(Collection entries)

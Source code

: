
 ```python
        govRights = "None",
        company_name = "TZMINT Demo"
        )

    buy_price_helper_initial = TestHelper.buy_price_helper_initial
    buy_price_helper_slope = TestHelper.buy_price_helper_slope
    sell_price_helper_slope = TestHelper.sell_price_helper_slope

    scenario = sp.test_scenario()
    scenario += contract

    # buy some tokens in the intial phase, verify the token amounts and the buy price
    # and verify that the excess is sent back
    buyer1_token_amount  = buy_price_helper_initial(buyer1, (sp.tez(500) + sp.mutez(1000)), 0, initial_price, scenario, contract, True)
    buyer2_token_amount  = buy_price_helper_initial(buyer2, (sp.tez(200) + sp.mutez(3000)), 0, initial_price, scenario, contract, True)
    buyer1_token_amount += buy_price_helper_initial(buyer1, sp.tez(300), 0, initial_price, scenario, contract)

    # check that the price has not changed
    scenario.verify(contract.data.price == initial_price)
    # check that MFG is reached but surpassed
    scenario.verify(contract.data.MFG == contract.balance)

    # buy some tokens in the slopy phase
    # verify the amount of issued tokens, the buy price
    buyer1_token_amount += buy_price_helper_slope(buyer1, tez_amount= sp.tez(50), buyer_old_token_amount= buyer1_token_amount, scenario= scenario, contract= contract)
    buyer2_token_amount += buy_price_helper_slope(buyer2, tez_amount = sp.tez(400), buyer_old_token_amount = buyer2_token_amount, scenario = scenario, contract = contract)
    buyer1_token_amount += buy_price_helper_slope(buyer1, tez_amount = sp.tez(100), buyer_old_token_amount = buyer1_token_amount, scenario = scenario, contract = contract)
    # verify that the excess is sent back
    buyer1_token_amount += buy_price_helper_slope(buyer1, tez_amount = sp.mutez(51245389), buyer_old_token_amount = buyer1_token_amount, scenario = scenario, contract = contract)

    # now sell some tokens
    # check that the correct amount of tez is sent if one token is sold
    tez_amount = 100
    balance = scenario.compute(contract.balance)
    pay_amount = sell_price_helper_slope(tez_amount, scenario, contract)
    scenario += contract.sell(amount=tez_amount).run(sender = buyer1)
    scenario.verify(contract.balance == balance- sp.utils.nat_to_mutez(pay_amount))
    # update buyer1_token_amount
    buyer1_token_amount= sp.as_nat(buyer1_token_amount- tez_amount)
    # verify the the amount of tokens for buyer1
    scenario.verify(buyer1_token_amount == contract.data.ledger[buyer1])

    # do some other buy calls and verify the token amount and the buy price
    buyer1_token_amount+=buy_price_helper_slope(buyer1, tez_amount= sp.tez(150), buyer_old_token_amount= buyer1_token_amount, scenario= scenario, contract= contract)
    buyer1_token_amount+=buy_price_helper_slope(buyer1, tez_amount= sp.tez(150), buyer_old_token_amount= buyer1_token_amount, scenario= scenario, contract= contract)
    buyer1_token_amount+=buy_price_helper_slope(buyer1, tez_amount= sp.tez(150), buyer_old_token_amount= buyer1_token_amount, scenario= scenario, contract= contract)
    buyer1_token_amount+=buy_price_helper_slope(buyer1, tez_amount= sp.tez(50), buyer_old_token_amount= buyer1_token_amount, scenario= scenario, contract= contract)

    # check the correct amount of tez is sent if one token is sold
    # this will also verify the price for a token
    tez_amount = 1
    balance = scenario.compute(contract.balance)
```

* Goal of the exercise *
Take each record above and return it verbatim.

* Result of this exercise *
Source code

:
 ```python
        govRights = "None",
        company_name = "TZMINT Demo"
        )

    buy_price_helper_initial = TestHelper.buy_price_helper_initial
    buy_price_helper_slope = TestHelper.buy_price_helper_slope
    sell_price_helper_slope = TestHelper.sell_price_helper_slope

    scenario = sp.test_scenario()
    scenario += contract

    # buy some tokens in the intial phase, verify the token amounts and the buy price
    # and verify that the excess is sent back
    buyer1_token_amount  = buy_price_helper_initial(buyer1, (sp.tez(500) + sp.mutez(1000)), 0, initial_price, scenario, contract, True)
    buyer2_token_amount  = buy_price_helper_initial(buyer2, (sp.tez(200) + sp.mutez(3000)), 0, initial_price, scenario, contract, True)
    buyer1_token_amount += buy_price_helper_initial(buyer1, sp.tez(300), 0, initial_price, scenario, contract)

    # check that the price has not changed
    scenario.verify(contract.data.price == initial_price)
    # check that MFG is reached but surpassed
    scenario.verify(contract.data.MFG == contract.balance)

    # buy some tokens in the slopy phase
    # verify the amount of issued tokens, the buy price
    buyer1_token_amount += buy_price_helper_slope(buyer1, tez_amount= sp.tez(50), buyer_old_token_amount= buyer1_token_amount, scenario= scenario, contract= contract)
    buyer2_token_amount += buy_price_helper_slope(buyer2, tez_amount = sp.tez(400), buyer_old_token_amount = buyer2_token_amount, scenario = scenario, contract = contract)
    buyer1_token_amount += buy_price_helper_slope(buyer1, tez_amount = sp.tez(100), buyer_old_token_amount = buyer1_token_amount, scenario = scenario, contract = contract)
    # verify that the excess is sent back
    buyer1_token_amount += buy_price_helper_slope(buyer1, tez_amount = sp.mutez(51245389), buyer_old_token_amount = buyer1_token_amount, scenario = scenario, contract = contract)

    # now sell some tokens
    # check that the correct amount of tez is sent if one token is sold
    tez_amount = 100
    balance = scenario.compute(contract.balance)
    pay_amount = sell_price_helper_slope(tez_amount, scenario, contract)
    scenario += contract.sell(amount=tez_amount).run(sender = buyer1)
    scenario.verify(contract.balance == balance- sp.utils.nat_to_mutez(pay_amount))
    # update buyer1_token_amount
    buyer1_token_amount= sp.as_nat(buyer1_token_amount- tez_amount)
    # verify the the amount of tokens for buyer1
    scenario.verify(buyer1_token_amount == contract.data.ledger[buyer1])

    # do some other buy calls and verify the token amount and the buy price
    buyer1_token_amount+=buy_price_helper_slope(buyer1, tez_amount= sp.tez(150), buyer_old_token_amount= buyer1_token_amount, scenario= scenario, contract= contract)
    buyer1_token_amount+=buy_price_helper_slope(buyer1, tez_amount= sp.tez(150), buyer_old_token_amount= buyer1_token_amount, scenario= scenario, contract= contract)
    buyer1_token_amount+=buy_price_helper_slope(buyer1, tez_amount= sp.tez(150), buyer_old_token_amount= buyer1_token_amount, scenario= scenario, contract= contract)
    buyer1_token_amount+=buy_price_helper_slope(buyer1, tez_amount= sp.tez(50), buyer_old_token_amount= buyer1_token_amount, scenario= scenario, contract= contract)

    # check the correct amount of tez is sent if one token is sold
    # this will also verify the price for a token
    tez_amount = 1
    balance = scenario.compute(contract.balance)
```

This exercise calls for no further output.